Miren, teniendo lo nuclear –mi tío fue un gran profesor y científico e ingeniero, Doctor John Trump en MIT, buenos genes, muy buenos genes. OK, muy inteligente, la escuela Wharton de Finanzas, muy bueno, muy listo –ustedes saben, si son republicanos conservadores, si yo fuera un liberal, si, pues, OK, si yo fuese un candidato demócrata liberal, ellos dirían que yo soy una de las personas más inteligentes en el mundo -¡lo cual es cierto!pero cuando eres conservador y republicano ellos tratan –vaya que tienen trucos- por eso siempre empiezo diciendo: Fui a Wharton, fui un buen estudiante, fui allá, y allá, hice esto, acumulé una fortuna –ustedes saben que tengo que presentar mis credenciales todo el tiempo, por nuestras desventajas leves –pero al ver el acuerdo nuclear, la cosa que en realidad me molesta –hubiera sido tan fácil, y no es tan importante como estas vidas (lo nuclear es poderoso; mi tío me lo explicó a mí hace muchos muchos años, el poder y eso fue hace 35 años; me explicó sobre el poder de lo que va a suceder y él tenía razón -¿quién lo hubiera pensado?), pero cuando ven ustedes lo que está pasando con los cuatro prisioneros –antes eran tres, ahora son cuatro- pero cuando eran tres y aún ahora, yo hubiera dicho que todo está en el mensajero; tipos [‘fellas’, en el original — DG], y es que son tipos porque no son, no han deducido que las mujeres son más inteligentes que los hombres ahora mismo, así que, saben, les va a tomar ciento cincuenta años más –pero los persas son grandes negociadores, los iraníes son grandes negociadores, así que, y ellos, nos acaban, nos acaban de matar…  

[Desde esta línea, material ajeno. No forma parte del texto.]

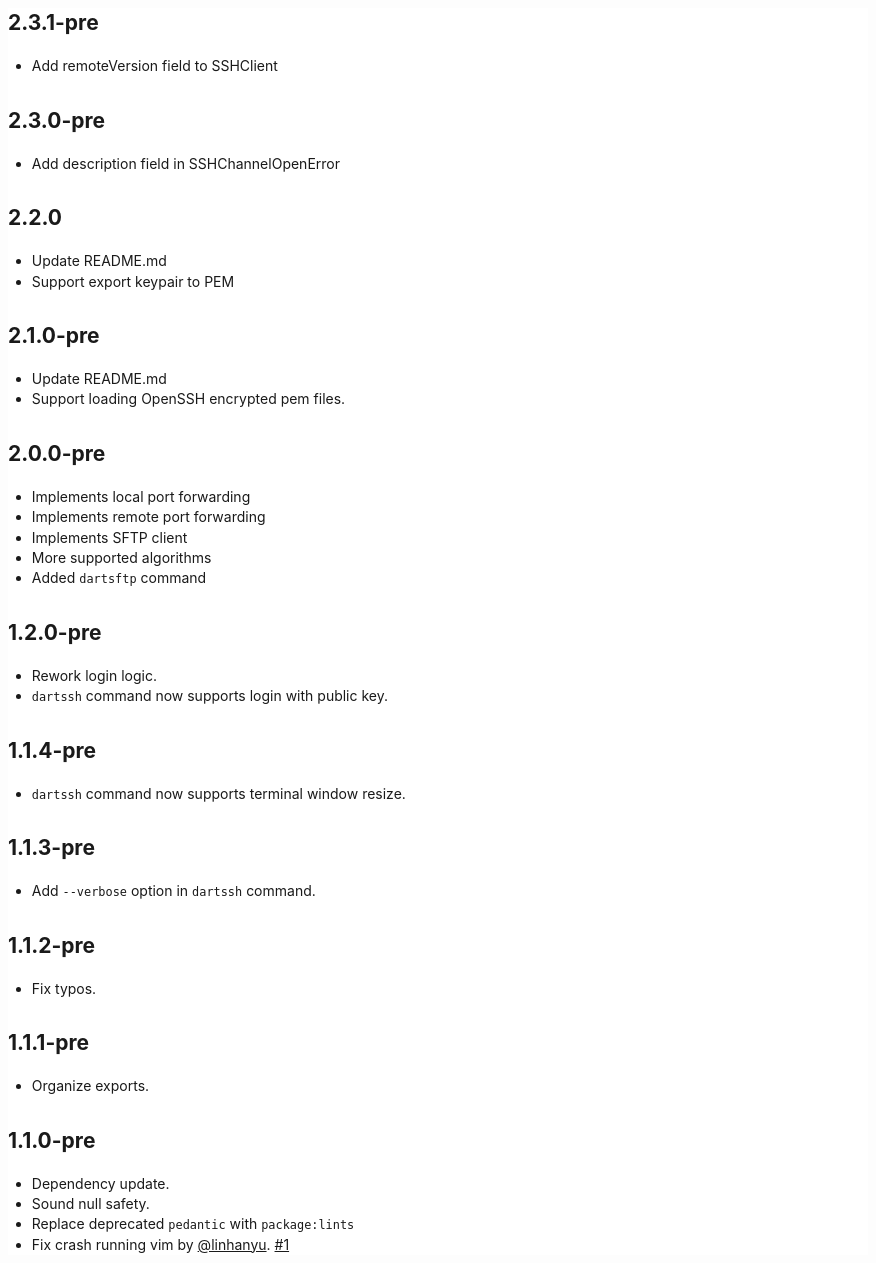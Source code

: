 ## 2.3.1-pre
- Add remoteVersion field to SSHClient

## 2.3.0-pre
- Add description field in SSHChannelOpenError

## 2.2.0
- Update README.md
- Support export keypair to PEM

## 2.1.0-pre
- Update README.md
- Support loading OpenSSH encrypted pem files.

## 2.0.0-pre
- Implements local port forwarding
- Implements remote port forwarding
- Implements SFTP client
- More supported algorithms
- Added `dartsftp` command

## 1.2.0-pre

- Rework login logic.
- `dartssh` command now supports login with public key.

## 1.1.4-pre

- `dartssh` command now supports terminal window resize.

## 1.1.3-pre

- Add `--verbose` option in `dartssh` command.

## 1.1.2-pre

- Fix typos.

## 1.1.1-pre

- Organize exports.
## 1.1.0-pre

- Dependency update.
- Sound null safety.
- Replace deprecated `pedantic` with `package:lints`
- Fix crash running vim by [@linhanyu].  [#1]


[#101]: https://github.com/TerminalStudio/dartssh2/pull/101
[#100]: https://github.com/TerminalStudio/dartssh2/issues/100
[#80]: https://github.com/TerminalStudio/dartssh2/issues/80
[#71]: https://github.com/TerminalStudio/dartssh2/issues/71
[#50]: https://github.com/TerminalStudio/dartssh2/issues/50
[#24]: https://github.com/TerminalStudio/dartssh2/issues/24
[#21]: https://github.com/TerminalStudio/dartssh2/issues/21
[#18]: https://github.com/TerminalStudio/dartssh2/issues/18
[#17]: https://github.com/TerminalStudio/dartssh2/issues/17
[#14]: https://github.com/TerminalStudio/dartssh2/pull/14
[#1]: https://github.com/TerminalStudio/dartssh/pull/1/files
[@linhanyu]: https://github.com/linhanyu
[@Migarl]: https://github.com/Migarl
[@PIDAMI]: https://github.com/PIDAMI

Prueba documental número dos. El gesticulador Trump comparte en entrevista para Associated Press las (ocultas) bondades de sus primeros cien días de gestión presidencial.

Foto: ROBYN BECK / AFP / Getty Images

Trump parece actuar en función de una mayor y exclusiva gloria e ubicuidad de su propia marca de familia. Si naufraga la democracia interna norteamericana, de suyo trastabillante aún previo a la irrupción del magnate y bully norteamericano, pues peor para esta última.

En sentidos recónditos e incalificables, es como si los tropezones urdidos por Thamsanqa Jantjie se virtieran en directo al verbo destemplado del cuadragésimo quinto titular del ejecutivo estadounidense, pero con todo el dinero del mundo a su favor y acceso directo a los códigos nucleares de la mayor potencia en el planeta.

Pesadilla de la insensatez: el peor de los mundos posibles.